Search Unity

General questions regarding Early-Z

Discussion in 'General Graphics' started by Dorodo, Feb 27, 2021.

  1. Dorodo

    Dorodo

    Joined:
    Mar 8, 2015
    Posts:
    44
    I've been taking a second look at some of the steps on the GPU pipeline and one of the things that has been on my mind is regarding Early-Z, since it seems like a deep topic and one that can be extremely useful for performance, so I decided to raise some questions (which may not make any sense at all or mix unrelated topics, so I apologize in advance for any confusion or lack of knowledge on the matter).


    1) Does Early-Z get disabled for the entire rasterization process if there is a single object altering the Depth buffer or does it only affect the pixels which have the depth modified in the fragment stage?

    2) Does changing the ClipPos.z value break Early-Z?

    3) Are there any operations other than clip() that can discard a pixel on the fragment stage and disable Early-Z optimizations?

    4) Regarding Z-Prepass, the idea seems to imply that it renders additional drawcalls (although extremely lightweight). Does Early-Z depend on it in order to work? Could it actually become a bottleneck in your pipeline due to the initial pre-pass costs?

    5) Is there any way to check if Early-Z is working on a Device?

    6) Does Stencil Masking affect Early-Z?

    7) I've seen some examples of games utilizing dithering on transparent objects, such as Super Mario Odyssey (below). If this is an alpha-test, Wouldn't this kill early-z optimizations or is it not as big of a deal on console architectures? (I imagine the Switch utilizes a tile-based renderer similar to mobile GPUs, so that adds an extra layer of confusion to me)




    Thank you in advance :) .
     
  2. bgolus

    bgolus

    Joined:
    Dec 7, 2012
    Posts:
    12,352
    Early Z only gets disabled for that object. However on some (mainly older mobile) GPUs it also disables some depth buffer optimizations making all subsequent uses of the depth buffer slightly slower. That is something you can basically ignore for modern GPUs.

    No. Early Z happens after the vertex shader. Nothing you do on the vertex shader stage will have any affect on if early Z happens or not. Only render state and the fragment shader can affect that.

    discard


    But that’s not really fair since
    clip(x)
    is
    if(x<0) discard;
    .

    Also
    SV_Depth
    and its variants, if you set the output to a value greater than 1.0 or less than 0.0.
    edit: The use of
    SV_Depth
    always disables early Z, regardless of the output value.
    SV_DepthGreaterEqual
    and
    SV_DepthLessEqual
    can be used to output depth and keep early Z.


    And
    SV_Coverage
    which lets you control the coverage bits for MSAA to do manual alpha to coverage.

    And
    SV_StencilRef
    since early Z is done at the same time as early stencil rejection, so both get disabled if the fragment shader modifies the reference value.

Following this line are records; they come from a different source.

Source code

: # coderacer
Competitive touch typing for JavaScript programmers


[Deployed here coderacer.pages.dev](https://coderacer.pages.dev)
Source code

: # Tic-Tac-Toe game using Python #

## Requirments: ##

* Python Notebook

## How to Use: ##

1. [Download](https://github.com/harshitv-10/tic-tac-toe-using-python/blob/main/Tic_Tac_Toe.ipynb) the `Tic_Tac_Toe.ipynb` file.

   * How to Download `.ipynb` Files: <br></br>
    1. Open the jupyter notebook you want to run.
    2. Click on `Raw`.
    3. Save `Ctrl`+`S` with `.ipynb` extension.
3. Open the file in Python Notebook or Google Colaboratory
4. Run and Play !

    There’s probably some DX12 ones I’m missing.

    The idea behind a Z prepass is to fill in the depth buffer with cheap draws so that you avoid over shading (leveraging early z on the subsequent “full fat” draws). There was a frame breakdown of Cyberpunk 2077 that showed they used a Z prepass that only rendered a handful of visible meshes, presumably only those that are fully opaque and were considered big enough to block a lot. Other renderers, like Unity’s HDRP, ended up adding a Z prepass to make grass rendering more efficient, so they render everything that uses ZWrite into the Z prepass. And yes, there’s no perfect solution. You can eventually spend more time rendering the Z prepass than the savings you get from having one.

    GPUs that use tile based deferred renderering, like Mali and Adreno, are basically doing hardware level Z prepass btw. They basically made the choice to always do a Z prepass for everything ... except they don’t because they can also swap to immediate mode rendering per tile if it doesn’t think it’ll be faster to do TBDR for that tile. Like if there’s only one or two triangles visible, or none of the triangles write to depth.

    Within Unity? Not really. RenderDoc also doesn’t seem to have a way to check. I recently asked the author of RenderDoc about this exact topic and he said he had no idea how he’d be able to add it. I think Nvidia Nsight can show it, and I would expect tools like Snapdragon Profiler to as well. I’ve been meaning to check if Nsight does or not but I seem to remember seeing a flag for earlydepthstencil in there someplace.

    As noted above, stencil masking happens at the same time as early z. (Ignoring the
    SV_StencilRef
    case.) The depth buffer is more accurately the depth stencil buffer, and when it’s checking the depth value and comparison state for early rejection it simultaneously checks the stencil value and comparison state.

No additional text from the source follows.